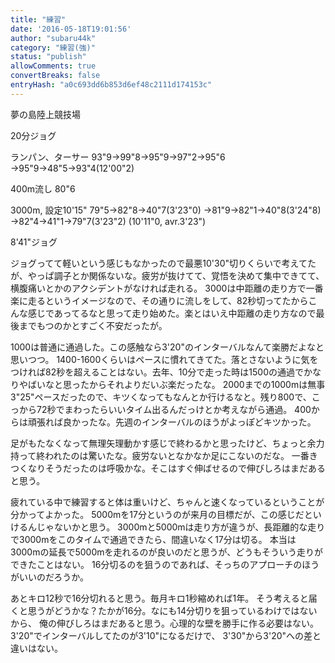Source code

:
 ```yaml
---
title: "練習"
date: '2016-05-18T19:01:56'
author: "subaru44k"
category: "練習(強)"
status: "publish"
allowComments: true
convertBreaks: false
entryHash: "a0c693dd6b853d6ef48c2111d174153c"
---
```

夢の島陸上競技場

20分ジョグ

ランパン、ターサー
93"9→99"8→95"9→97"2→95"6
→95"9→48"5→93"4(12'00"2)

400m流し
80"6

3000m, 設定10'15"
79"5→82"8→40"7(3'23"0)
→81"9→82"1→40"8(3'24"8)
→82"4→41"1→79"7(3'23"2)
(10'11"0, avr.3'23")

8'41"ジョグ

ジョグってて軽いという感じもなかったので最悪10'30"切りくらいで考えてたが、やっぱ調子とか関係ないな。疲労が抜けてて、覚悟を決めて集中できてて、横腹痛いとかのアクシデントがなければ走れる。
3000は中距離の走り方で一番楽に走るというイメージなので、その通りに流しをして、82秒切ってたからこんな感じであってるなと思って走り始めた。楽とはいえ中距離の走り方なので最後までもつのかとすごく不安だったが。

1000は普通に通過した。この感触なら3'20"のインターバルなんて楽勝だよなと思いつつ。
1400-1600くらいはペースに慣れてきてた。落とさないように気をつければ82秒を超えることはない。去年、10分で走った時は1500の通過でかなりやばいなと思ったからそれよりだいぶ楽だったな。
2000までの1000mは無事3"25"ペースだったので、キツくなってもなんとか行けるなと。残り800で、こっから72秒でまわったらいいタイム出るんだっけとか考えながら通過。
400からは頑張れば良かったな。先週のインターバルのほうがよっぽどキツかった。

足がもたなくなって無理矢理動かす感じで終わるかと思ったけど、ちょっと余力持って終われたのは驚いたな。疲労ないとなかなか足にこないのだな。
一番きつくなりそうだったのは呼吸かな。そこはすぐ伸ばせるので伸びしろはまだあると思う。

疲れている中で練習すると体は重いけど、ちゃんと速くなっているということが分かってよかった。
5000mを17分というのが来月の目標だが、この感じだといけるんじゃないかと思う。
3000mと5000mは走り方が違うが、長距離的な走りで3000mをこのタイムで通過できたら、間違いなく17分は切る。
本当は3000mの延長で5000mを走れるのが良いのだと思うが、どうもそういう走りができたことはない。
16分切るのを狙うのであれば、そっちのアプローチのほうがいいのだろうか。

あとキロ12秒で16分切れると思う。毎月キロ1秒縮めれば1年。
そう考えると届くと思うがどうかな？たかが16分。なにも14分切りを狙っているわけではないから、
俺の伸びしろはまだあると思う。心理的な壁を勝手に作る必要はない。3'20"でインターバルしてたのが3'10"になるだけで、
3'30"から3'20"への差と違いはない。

# WHAT IS EXPECTED
Give back the material exactly as written, from its first line to the line that contains "ジョグってて軽いという感じも", and leave out the pictures.

# ANSWER TO THE EXERCISE
Source code

:
 ```yaml
---
title: "練習"
date: '2016-05-18T19:01:56'
author: "subaru44k"
category: "練習(強)"
status: "publish"
allowComments: true
convertBreaks: false
entryHash: "a0c693dd6b853d6ef48c2111d174153c"
---
```

夢の島陸上競技場

20分ジョグ

ランパン、ターサー
93"9→99"8→95"9→97"2→95"6
→95"9→48"5→93"4(12'00"2)

400m流し
80"6

3000m, 設定10'15"
79"5→82"8→40"7(3'23"0)
→81"9→82"1→40"8(3'24"8)
→82"4→41"1→79"7(3'23"2)
(10'11"0, avr.3'23")

8'41"ジョグ

ジョグってて軽いという感じもなかったので最悪10'30"切りくらいで考えてたが、やっぱ調子とか関係ないな。疲労が抜けてて、覚悟を決めて集中できてて、横腹痛いとかのアクシデントがなければ走れる。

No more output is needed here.